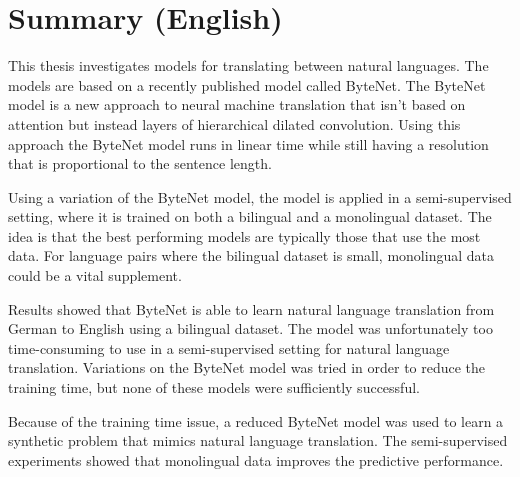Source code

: \chapter{Summary (English)}

This thesis investigates models for translating between natural languages. The models are based on a recently published model called ByteNet. The ByteNet model is a new approach to neural machine translation that isn't based on attention but instead layers of hierarchical dilated convolution. Using this approach the ByteNet model runs in linear time while still having a resolution that is proportional to the sentence length.

Using a variation of the ByteNet model, the model is applied in a semi-supervised setting, where it is trained on both a bilingual and a monolingual dataset. The idea is that the best performing models are typically those that use the most data. For language pairs where the bilingual dataset is small, monolingual data could be a vital supplement.

Results showed that ByteNet is able to learn natural language translation from German to English using a bilingual dataset. The model was unfortunately too time-consuming to use in a semi-supervised setting for natural language translation. Variations on the ByteNet model was tried in order to reduce the training time, but none of these models were sufficiently successful.

Because of the training time issue, a reduced ByteNet model was used to learn a synthetic problem that mimics natural language translation. The semi-supervised experiments showed that monolingual data improves the predictive performance.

About this exercise |
Make a word-for-word copy of the records above, excluding all pictures.

Expected answer |
Source code

: \chapter{Summary (English)}

This thesis investigates models for translating between natural languages. The models are based on a recently published model called ByteNet. The ByteNet model is a new approach to neural machine translation that isn't based on attention but instead layers of hierarchical dilated convolution. Using this approach the ByteNet model runs in linear time while still having a resolution that is proportional to the sentence length.

Using a variation of the ByteNet model, the model is applied in a semi-supervised setting, where it is trained on both a bilingual and a monolingual dataset. The idea is that the best performing models are typically those that use the most data. For language pairs where the bilingual dataset is small, monolingual data could be a vital supplement.

Results showed that ByteNet is able to learn natural language translation from German to English using a bilingual dataset. The model was unfortunately too time-consuming to use in a semi-supervised setting for natural language translation. Variations on the ByteNet model was tried in order to reduce the training time, but none of these models were sufficiently successful.

Because of the training time issue, a reduced ByteNet model was used to learn a synthetic problem that mimics natural language translation. The semi-supervised experiments showed that monolingual data improves the predictive performance.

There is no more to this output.